Today, Gómez, a scholar in law and sociology, is a tenured professor of law at the University of California Los Angeles, and co-founder and director of UCLA’s Critical Race Studies Program. She also holds appointments in the Sociology Department, and in the Chicana/Chicano Studies and Central American Studies Department.
On Feb. 16, Gómez will be formally honored with the 2021 Outstanding Scholar Award from the American Bar Foundation, which is the research arm of the American Bar Association.
“I was just so surprised because this is something that usually happens at the end of one’s career,” she said, noting that she’s been teaching for 27 years and, at 56 years old, expects many more years of academia ahead of her.

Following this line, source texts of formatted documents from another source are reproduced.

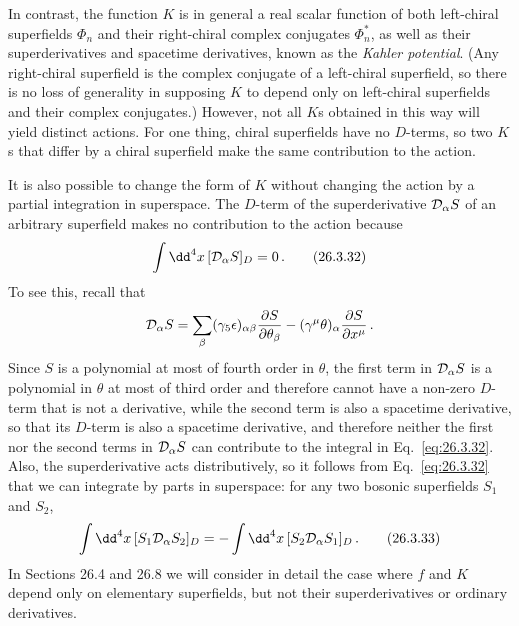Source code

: In contrast, the function $K$ is in general a real scalar function of both
left-chiral superfields $\Phi_n$ and their right-chiral complex conjugates
$\Phi_n^*$, as well as their superderivatives and spacetime derivatives,
known as the \emph{Kahler potential}. (Any right-chiral superfield is the
complex conjugate of a left-chiral superfield, so there is no loss of
generality in supposing $K$ to depend only on left-chiral superfields and
their complex conjugates.) However, not all $K$s obtained in this way will
yield distinct actions. For one thing, chiral superfields have no $D$-terms,
so two $K$s that differ by a chiral superfield make the same contribution to
the action.

It is also possible to change the form of $K$ without changing the action by a
partial integration in superspace. The $D$-term of the superderivative
$\SuperD_\alpha S$ of an arbitrary superfield makes no contribution to the
action because
\begin{equation}
  \int \dd^4x\,[\SuperD_\alpha S]_D=0\,.
  \tag{26.3.32}\label{eq:26.3.32}
\end{equation}
To see this, recall that
\[
  \SuperD_\alpha S
  =\sum_\beta(\gamma_5\epsilon)_{\alpha\beta}
    \frac{\partial S}{\partial\theta_\beta}
  -(\gamma^\mu\theta)_\alpha\frac{\partial S}{\partial x^\mu}\,.
\]
Since $S$ is a polynomial at most of fourth order in $\theta$, the first term
in $\SuperD_\alpha S$ is a polynomial in $\theta$ at most of third order and
therefore cannot have a non-zero $D$-term that is not a derivative, while the
second term is also a spacetime derivative, so that its $D$-term is also a
spacetime derivative, and therefore neither the first nor the second terms in
$\SuperD_\alpha S$ can contribute to the integral in
Eq.~\eqref{eq:26.3.32}. Also, the superderivative acts distributively, so it
follows from Eq.~\eqref{eq:26.3.32} that we can integrate by parts in
superspace: for any two bosonic superfields $S_1$ and $S_2$,
\begin{equation}
  \int \dd^4x\,[S_1\SuperD_\alpha S_2]_D
  =-\int \dd^4x\,[S_2\SuperD_\alpha S_1]_D\,.
  \tag{26.3.33}\label{eq:26.3.33}
\end{equation}
In Sections 26.4 and 26.8 we will consider in detail the case where $f$ and
$K$ depend only on elementary superfields, but not their superderivatives or
ordinary derivatives.


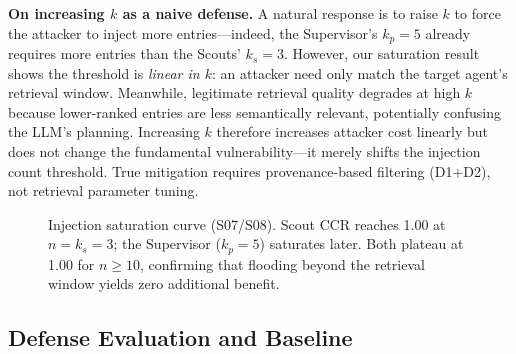 \documentclass[conference]{IEEEtran}
\begin{document}
\textbf{On increasing $k$ as a naive defense.} A natural response is to raise $k$ to force the attacker to inject more entries---indeed, the Supervisor's $k_p{=}5$ already requires more entries than the Scouts' $k_s{=}3$. However, our saturation result shows the threshold is \textit{linear in $k$}: an attacker need only match the target agent's retrieval window. Meanwhile, legitimate retrieval quality degrades at high $k$ because lower-ranked entries are less semantically relevant, potentially confusing the LLM's planning. Increasing $k$ therefore increases attacker cost linearly but does not change the fundamental vulnerability---it merely shifts the injection count threshold. True mitigation requires provenance-based filtering (D1+D2), not retrieval parameter tuning.

\begin{figure}[t]
\centering
{}
\caption{Injection saturation curve (S07/S08). Scout CCR reaches 1.00 at $n{=}k_s{=}3$; the Supervisor ($k_p{=}5$) saturates later. Both plateau at 1.00 for $n{\geq}10$, confirming that flooding beyond the retrieval window yields zero additional benefit.}
\label{fig:saturation}
\end{figure}

\subsection{Defense Evaluation and Baseline}
\label{sec:defense_eval}
\end{document}
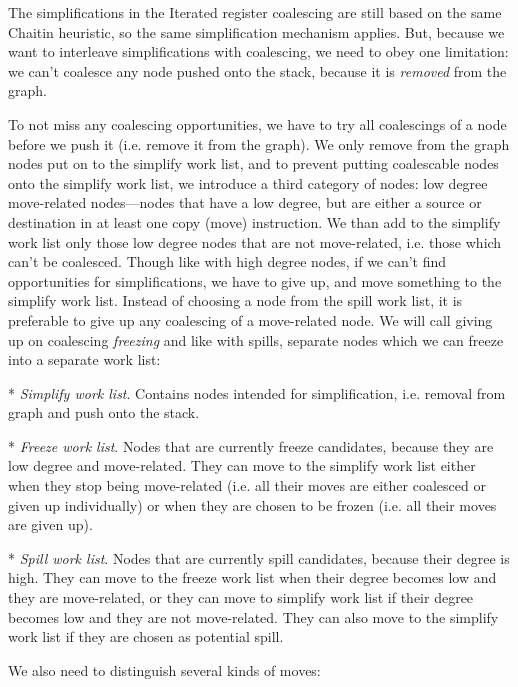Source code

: The simplifications in the Iterated register coalescing are still based on the
same Chaitin heuristic, so the same simplification mechanism applies. But,
because we want to interleave simplifications with coalescing, we need to obey
one limitation: we can't coalesce any node pushed onto the stack, because it is
{\em removed} from the graph.


To not miss any coalescing opportunities, we have to try all coalescings of a
node before we push it (i.e. remove it from the graph). We only remove from the
graph nodes put on to the simplify work list, and to prevent putting coalescable
nodes onto the simplify work list, we introduce a third category of nodes: low
degree move-related nodes---nodes that have a low degree, but are either a source
or destination in at least one copy (move) instruction. We than add to the simplify
work list only those low degree nodes that are not move-related, i.e. those
which can't be
coalesced. Though like with high degree nodes, if we can't find opportunities
for simplifications, we have to give up, and move something to the simplify work
list. Instead of choosing a node from the spill work list, it is preferable to
give up any coalescing of a move-related node. We will call giving up on
coalescing {\em freezing} and like with spills, separate nodes which we can
freeze into a separate work list:

\begitems
* {\em Simplify work list}. Contains nodes intended for simplification, i.e. removal
from graph and push onto the stack.

* {\em Freeze work list}. Nodes that are currently freeze candidates, because
they are low degree and move-related. They can move to the simplify work list either when they
stop being move-related (i.e. all their moves are either coalesced or given up
individually) or when they are chosen to be frozen (i.e. all their moves are
given up).

* {\em Spill work list}. Nodes that are currently spill candidates, because their
degree is high. They can move to the freeze work list when their degree becomes
low and they are move-related, or they can move to simplify work list if their
degree becomes low and they are not move-related. They can also move to the
simplify work list if they are chosen as potential spill.
\enditems

We also need to distinguish several kinds of moves:

\begitems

The award is also meaningful, she said, because among past recipients are former U.S. Supreme Court Justice Ruth Bader Ginsburg, as well as personal mentors and one current colleague.

The foundation, she said, “is one of the major entities that produces research on socio-legal topics, which is really trying to understand law in its social context,” and is a large part of Gómez’s research and written scholarship.
Growing up in Albuquerque’s North Valley, Gómez graduated from Valley High School in 1982. She then went to Harvard, while her brother, former City Councilor Miguel Gómez, attended Notre Dame.
It’s a tribute to her father, former UNM assistant dean of graduate studies, Antonio Gómez, and her mother, retired Presbyterian oncology nurse Eloyda Gómez, “who stressed education and sacrificed so we could go to such great colleges,” she said.
Before attending law school at Stanford, where Gómez also earned a Ph.D. in sociology, she did a stint as an aide for then freshman New Mexico Sen. Jeff Bingaman. After law school, she clerked for U.S. Ninth Circuit Court of Appeals Judge Dorothy Nelson.
As part of her interest and research in law and social justice, two of the books Gómez has written look at intolerance and racism against Hispanics – “Manifest Destinies: The making of the Mexican American Race” and, more recently, “Inventing Latinos: A New Story of American Racism.”
Her books, she said, try to explain how racial inequality in the United States, starting in the 1840s with the Treaty of Guadalupe Hidalgo and going forward to the present day, affect Mexican Americans and other groups of Latinos.
The current socio-political tone of the country has been heavily influenced by the Black Lives Matter movement’s protests against years of police violence directed toward Black and Hispanic people, and people of all races with mental health issues, Gómez said, as well as the subsequent backlash against that movement.
An optimist, Gómez said, “I’m just thrilled that everyday Americans are talking and reading about systemic racism, white supremacy, white privilege, even reparations for slavery” – a conversation she expects to continue for many years, she said.